BEGIN Dataset
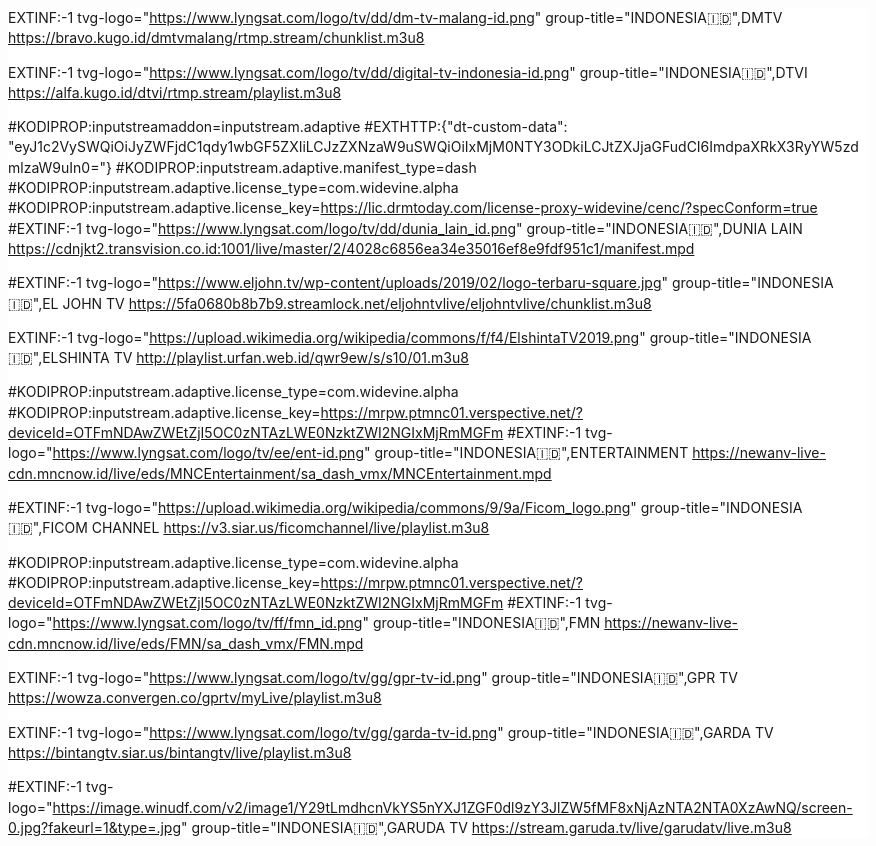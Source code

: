 EXTINF:-1 tvg-logo="https://www.lyngsat.com/logo/tv/dd/dm-tv-malang-id.png" group-title="INDONESIA🇮🇩",DMTV
https://bravo.kugo.id/dmtvmalang/rtmp.stream/chunklist.m3u8

EXTINF:-1 tvg-logo="https://www.lyngsat.com/logo/tv/dd/digital-tv-indonesia-id.png" group-title="INDONESIA🇮🇩",DTVI
https://alfa.kugo.id/dtvi/rtmp.stream/playlist.m3u8

#KODIPROP:inputstreamaddon=inputstream.adaptive
#EXTHTTP:{"dt-custom-data": "eyJ1c2VySWQiOiJyZWFjdC1qdy1wbGF5ZXIiLCJzZXNzaW9uSWQiOiIxMjM0NTY3ODkiLCJtZXJjaGFudCI6ImdpaXRkX3RyYW5zdmlzaW9uIn0="}
#KODIPROP:inputstream.adaptive.manifest_type=dash
#KODIPROP:inputstream.adaptive.license_type=com.widevine.alpha
#KODIPROP:inputstream.adaptive.license_key=https://lic.drmtoday.com/license-proxy-widevine/cenc/?specConform=true
#EXTINF:-1 tvg-logo="https://www.lyngsat.com/logo/tv/dd/dunia_lain_id.png" group-title="INDONESIA🇮🇩",DUNIA LAIN
https://cdnjkt2.transvision.co.id:1001/live/master/2/4028c6856ea34e35016ef8e9fdf951c1/manifest.mpd

#EXTINF:-1 tvg-logo="https://www.eljohn.tv/wp-content/uploads/2019/02/logo-terbaru-square.jpg" group-title="INDONESIA🇮🇩",EL JOHN TV
https://5fa0680b8b7b9.streamlock.net/eljohntvlive/eljohntvlive/chunklist.m3u8

EXTINF:-1 tvg-logo="https://upload.wikimedia.org/wikipedia/commons/f/f4/ElshintaTV2019.png" group-title="INDONESIA🇮🇩",ELSHINTA TV
http://playlist.urfan.web.id/qwr9ew/s/s10/01.m3u8

#KODIPROP:inputstream.adaptive.license_type=com.widevine.alpha
#KODIPROP:inputstream.adaptive.license_key=https://mrpw.ptmnc01.verspective.net/?deviceId=OTFmNDAwZWEtZjI5OC0zNTAzLWE0NzktZWI2NGIxMjRmMGFm
#EXTINF:-1 tvg-logo="https://www.lyngsat.com/logo/tv/ee/ent-id.png" group-title="INDONESIA🇮🇩",ENTERTAINMENT
https://newanv-live-cdn.mncnow.id/live/eds/MNCEntertainment/sa_dash_vmx/MNCEntertainment.mpd

#EXTINF:-1 tvg-logo="https://upload.wikimedia.org/wikipedia/commons/9/9a/Ficom_logo.png" group-title="INDONESIA🇮🇩",FICOM CHANNEL
https://v3.siar.us/ficomchannel/live/playlist.m3u8

#KODIPROP:inputstream.adaptive.license_type=com.widevine.alpha
#KODIPROP:inputstream.adaptive.license_key=https://mrpw.ptmnc01.verspective.net/?deviceId=OTFmNDAwZWEtZjI5OC0zNTAzLWE0NzktZWI2NGIxMjRmMGFm
#EXTINF:-1 tvg-logo="https://www.lyngsat.com/logo/tv/ff/fmn_id.png" group-title="INDONESIA🇮🇩",FMN
https://newanv-live-cdn.mncnow.id/live/eds/FMN/sa_dash_vmx/FMN.mpd

EXTINF:-1 tvg-logo="https://www.lyngsat.com/logo/tv/gg/gpr-tv-id.png" group-title="INDONESIA🇮🇩",GPR TV
https://wowza.convergen.co/gprtv/myLive/playlist.m3u8

EXTINF:-1 tvg-logo="https://www.lyngsat.com/logo/tv/gg/garda-tv-id.png" group-title="INDONESIA🇮🇩",GARDA TV
https://bintangtv.siar.us/bintangtv/live/playlist.m3u8

#EXTINF:-1 tvg-logo="https://image.winudf.com/v2/image1/Y29tLmdhcnVkYS5nYXJ1ZGF0dl9zY3JlZW5fMF8xNjAzNTA2NTA0XzAwNQ/screen-0.jpg?fakeurl=1&type=.jpg" group-title="INDONESIA🇮🇩",GARUDA TV
https://stream.garuda.tv/live/garudatv/live.m3u8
END Dataset
■ The task ■
Output the entries exactly and keep every picture out of them.

■ Problem solution ■
Source code

: EXTINF:-1 tvg-logo="https://www.lyngsat.com/logo/tv/dd/dm-tv-malang-id.png" group-title="INDONESIA🇮🇩",DMTV
https://bravo.kugo.id/dmtvmalang/rtmp.stream/chunklist.m3u8

EXTINF:-1 tvg-logo="https://www.lyngsat.com/logo/tv/dd/digital-tv-indonesia-id.png" group-title="INDONESIA🇮🇩",DTVI
https://alfa.kugo.id/dtvi/rtmp.stream/playlist.m3u8

#KODIPROP:inputstreamaddon=inputstream.adaptive
#EXTHTTP:{"dt-custom-data": "eyJ1c2VySWQiOiJyZWFjdC1qdy1wbGF5ZXIiLCJzZXNzaW9uSWQiOiIxMjM0NTY3ODkiLCJtZXJjaGFudCI6ImdpaXRkX3RyYW5zdmlzaW9uIn0="}
#KODIPROP:inputstream.adaptive.manifest_type=dash
#KODIPROP:inputstream.adaptive.license_type=com.widevine.alpha
#KODIPROP:inputstream.adaptive.license_key=https://lic.drmtoday.com/license-proxy-widevine/cenc/?specConform=true
#EXTINF:-1 tvg-logo="https://www.lyngsat.com/logo/tv/dd/dunia_lain_id.png" group-title="INDONESIA🇮🇩",DUNIA LAIN
https://cdnjkt2.transvision.co.id:1001/live/master/2/4028c6856ea34e35016ef8e9fdf951c1/manifest.mpd

#EXTINF:-1 tvg-logo="https://www.eljohn.tv/wp-content/uploads/2019/02/logo-terbaru-square.jpg" group-title="INDONESIA🇮🇩",EL JOHN TV
https://5fa0680b8b7b9.streamlock.net/eljohntvlive/eljohntvlive/chunklist.m3u8

EXTINF:-1 tvg-logo="https://upload.wikimedia.org/wikipedia/commons/f/f4/ElshintaTV2019.png" group-title="INDONESIA🇮🇩",ELSHINTA TV
http://playlist.urfan.web.id/qwr9ew/s/s10/01.m3u8

#KODIPROP:inputstream.adaptive.license_type=com.widevine.alpha
#KODIPROP:inputstream.adaptive.license_key=https://mrpw.ptmnc01.verspective.net/?deviceId=OTFmNDAwZWEtZjI5OC0zNTAzLWE0NzktZWI2NGIxMjRmMGFm
#EXTINF:-1 tvg-logo="https://www.lyngsat.com/logo/tv/ee/ent-id.png" group-title="INDONESIA🇮🇩",ENTERTAINMENT
https://newanv-live-cdn.mncnow.id/live/eds/MNCEntertainment/sa_dash_vmx/MNCEntertainment.mpd

#EXTINF:-1 tvg-logo="https://upload.wikimedia.org/wikipedia/commons/9/9a/Ficom_logo.png" group-title="INDONESIA🇮🇩",FICOM CHANNEL
https://v3.siar.us/ficomchannel/live/playlist.m3u8

#KODIPROP:inputstream.adaptive.license_type=com.widevine.alpha
#KODIPROP:inputstream.adaptive.license_key=https://mrpw.ptmnc01.verspective.net/?deviceId=OTFmNDAwZWEtZjI5OC0zNTAzLWE0NzktZWI2NGIxMjRmMGFm
#EXTINF:-1 tvg-logo="https://www.lyngsat.com/logo/tv/ff/fmn_id.png" group-title="INDONESIA🇮🇩",FMN
https://newanv-live-cdn.mncnow.id/live/eds/FMN/sa_dash_vmx/FMN.mpd

EXTINF:-1 tvg-logo="https://www.lyngsat.com/logo/tv/gg/gpr-tv-id.png" group-title="INDONESIA🇮🇩",GPR TV
https://wowza.convergen.co/gprtv/myLive/playlist.m3u8

EXTINF:-1 tvg-logo="https://www.lyngsat.com/logo/tv/gg/garda-tv-id.png" group-title="INDONESIA🇮🇩",GARDA TV
https://bintangtv.siar.us/bintangtv/live/playlist.m3u8

#EXTINF:-1 tvg-logo="https://image.winudf.com/v2/image1/Y29tLmdhcnVkYS5nYXJ1ZGF0dl9zY3JlZW5fMF8xNjAzNTA2NTA0XzAwNQ/screen-0.jpg?fakeurl=1&type=.jpg" group-title="INDONESIA🇮🇩",GARUDA TV
https://stream.garuda.tv/live/garudatv/live.m3u8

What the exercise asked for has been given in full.